There’s that quote that says: “Nothing is impossible. The word itself says ‘I’m possible’.” Well, it seems that Joe Fazer takes that advice literally. In this challenge, he’s attempting the impossible: eating 10,000 calories in 24 hours and then burning 10,000 calories in the 24 hours after.
Considering that the average marathon runner can reasonably expect to burn 2,600 calories in 26.2 miles, Joe has his work cut out for him. He needs to burn off nearly four times this amount. The internet says it can’t be done. Let’s find out.
24 hours of eating 10,000 kcal
At the stroke of midnight, Joe tucked into a large takeaway pizza and cookie dessert. 1,906 calories under his belt before going to bed. Start as you mean to go on.
And for breakfast, Joe helped himself a big bowl of chocolate cereal with milk and three pancake wraps with chocolate hazelnut spread. Another 2,409 calories. Easy work so far.

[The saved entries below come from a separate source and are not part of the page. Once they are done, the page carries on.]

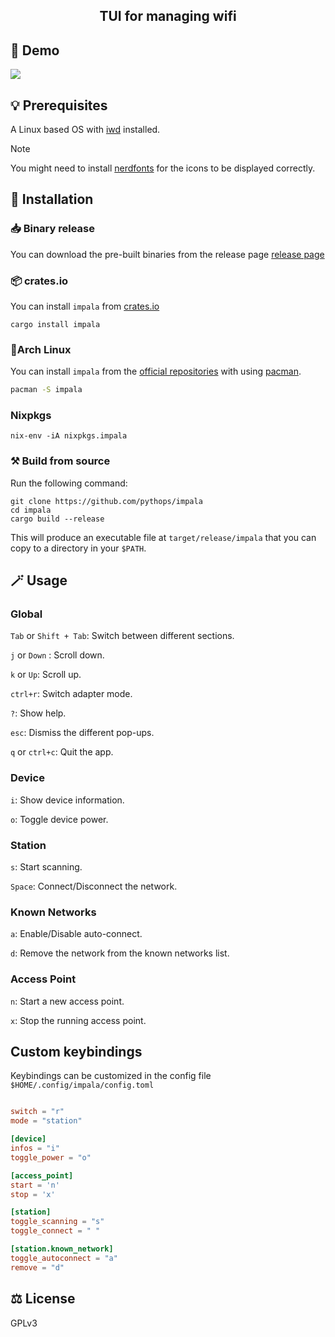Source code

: <div align="center">
  <h2> TUI for managing wifi </h2>
</div>

## 📸 Demo

![](https://github.com/pythops/impala/assets/57548585/b96e7af4-cba4-49c7-a36f-12c83839134d)

## 💡 Prerequisites

A Linux based OS with [iwd](https://iwd.wiki.kernel.org/) installed.

> [!NOTE]
> You might need to install [nerdfonts](https://www.nerdfonts.com/) for the icons to be displayed correctly.

## 🚀 Installation

### 📥 Binary release

You can download the pre-built binaries from the release page [release page](https://github.com/pythops/impala/releases)

### 📦 crates.io

You can install `impala` from [crates.io](https://crates.io/crates/impala)

```shell
cargo install impala
```

### 🐧Arch Linux

You can install `impala` from the [official repositories]() with using [pacman](https://wiki.archlinux.org/title/pacman).

```bash
pacman -S impala
```

### Nixpkgs

```shell
nix-env -iA nixpkgs.impala
```

### ⚒️ Build from source

Run the following command:

```shell
git clone https://github.com/pythops/impala
cd impala
cargo build --release
```

This will produce an executable file at `target/release/impala` that you can copy to a directory in your `$PATH`.

## 🪄 Usage

### Global

`Tab` or `Shift + Tab`: Switch between different sections.

`j` or `Down` : Scroll down.

`k` or `Up`: Scroll up.

`ctrl+r`: Switch adapter mode.

`?`: Show help.

`esc`: Dismiss the different pop-ups.

`q` or `ctrl+c`: Quit the app.

### Device

`i`: Show device information.

`o`: Toggle device power.

### Station

`s`: Start scanning.

`Space`: Connect/Disconnect the network.

### Known Networks

`a`: Enable/Disable auto-connect.

`d`: Remove the network from the known networks list.

### Access Point

`n`: Start a new access point.

`x`: Stop the running access point.

## Custom keybindings

Keybindings can be customized in the config file `$HOME/.config/impala/config.toml`

```toml

switch = "r"
mode = "station"

[device]
infos = "i"
toggle_power = "o"

[access_point]
start = 'n'
stop = 'x'

[station]
toggle_scanning = "s"
toggle_connect = " "

[station.known_network]
toggle_autoconnect = "a"
remove = "d"
```

## ⚖️ License

GPLv3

Before he knew it, it was lunchtime. Joe was in the mood for fast food. 20 nuggets, two large fries, and one caramel soft serve ice cream. It was a lot of food, but Joe got it down easily, topping him up with another 1,648 calories.
Although he was more than halfway to his goal, there was no time to waste. He picked up some snacks that would add another 1,100 calories. By this point, the challenge was becoming more of a slog. “I feel like I’m gonna be sick”, Joe said as he passed 8,000 calories.
And then he peaked, falling into a deep sleep with a very full tummy. Thankfully Joe doesn’t live alone, and his housemate was able to wake him up and let him know he had just one hour left to complete the remaining 2,000 calories.
It was full steam ahead. A quick trip to the shops secured a big bag of nacho cheese tortilla chips, then to the drive-through for a portion of large fries and two more ice creams. Joe drove to the gym and knuckled down to eat the remaining calories in the time he had left. And with two minutes to go he hit 10,000 calories. Success.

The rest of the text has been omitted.